↓↓↓
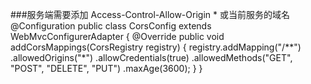 


###服务端需要添加 Access-Control-Allow-Origin * 或当前服务的域名
@Configuration
public class CorsConfig extends WebMvcConfigurerAdapter {
    @Override
    public void addCorsMappings(CorsRegistry registry) {
        registry.addMapping("/**")
                .allowedOrigins("*")
                .allowCredentials(true)
                .allowedMethods("GET", "POST", "DELETE", "PUT")
                .maxAge(3600);
    }
}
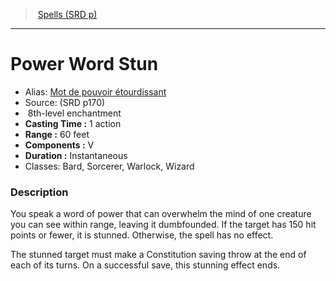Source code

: ﻿> [Spells (SRD p)](srd_spells.md)

---

# Power Word Stun

- Alias: [Mot de pouvoir étourdissant](hd_spells_mot_de_pouvoir_etourdissant.md)
- Source: (SRD p170)
-  8th-level enchantment
- **Casting Time :** 1 action
- **Range :** 60 feet
- **Components :** V
- **Duration :** Instantaneous
- Classes: Bard, Sorcerer, Warlock, Wizard

### Description

You speak a word of power that can overwhelm the mind of one creature you can see within range, leaving it dumbfounded. If the target has 150 hit points or fewer, it is stunned. Otherwise, the spell has no effect.

The stunned target must make a Constitution saving throw at the end of each of its turns. On a successful save, this stunning effect ends.


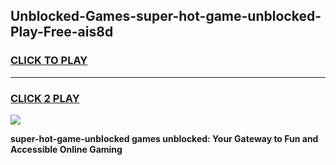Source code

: 
## Unblocked-Games-super-hot-game-unblocked-Play-Free-ais8d
<h3>
<a href="https://premium76.site?title=super-hot-game-unblocked&ref=22A">CLICK TO PLAY</a></h3>
<hr>

<h3>
<a href="https://premium76.site?title=super-hot-game-unblocked&ref=22A">CLICK 2 PLAY</a>
  
</h3>

<a href="https://premium76.site?title=super-hot-game-unblocked&ref=22A"><img src="https://clearcache.store/games.png"></a>


**super-hot-game-unblocked games unblocked: Your Gateway to Fun and Accessible Online Gaming**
↑↑↑
◆ PROBLEM TO SOLVE
Every line of the material must be reproduced verbatim; the pictures are to be omitted.

◆ SOLUTION FOR THIS EXERCISE
###服务端需要添加 Access-Control-Allow-Origin * 或当前服务的域名
@Configuration
public class CorsConfig extends WebMvcConfigurerAdapter {
    @Override
    public void addCorsMappings(CorsRegistry registry) {
        registry.addMapping("/**")
                .allowedOrigins("*")
                .allowCredentials(true)
                .allowedMethods("GET", "POST", "DELETE", "PUT")
                .maxAge(3600);
    }
}
Source code

: ﻿> [Spells (SRD p)](srd_spells.md)

---

# Power Word Stun

- Alias: [Mot de pouvoir étourdissant](hd_spells_mot_de_pouvoir_etourdissant.md)
- Source: (SRD p170)
-  8th-level enchantment
- **Casting Time :** 1 action
- **Range :** 60 feet
- **Components :** V
- **Duration :** Instantaneous
- Classes: Bard, Sorcerer, Warlock, Wizard

### Description

You speak a word of power that can overwhelm the mind of one creature you can see within range, leaving it dumbfounded. If the target has 150 hit points or fewer, it is stunned. Otherwise, the spell has no effect.

The stunned target must make a Constitution saving throw at the end of each of its turns. On a successful save, this stunning effect ends.


Source code

: 
## Unblocked-Games-super-hot-game-unblocked-Play-Free-ais8d
<h3>
<a href="https://premium76.site?title=super-hot-game-unblocked&ref=22A">CLICK TO PLAY</a></h3>
<hr>

<h3>
<a href="https://premium76.site?title=super-hot-game-unblocked&ref=22A">CLICK 2 PLAY</a>
  
</h3>

<a href="https://premium76.site?title=super-hot-game-unblocked&ref=22A"><img src="https://clearcache.store/games.png"></a>


**super-hot-game-unblocked games unblocked: Your Gateway to Fun and Accessible Online Gaming**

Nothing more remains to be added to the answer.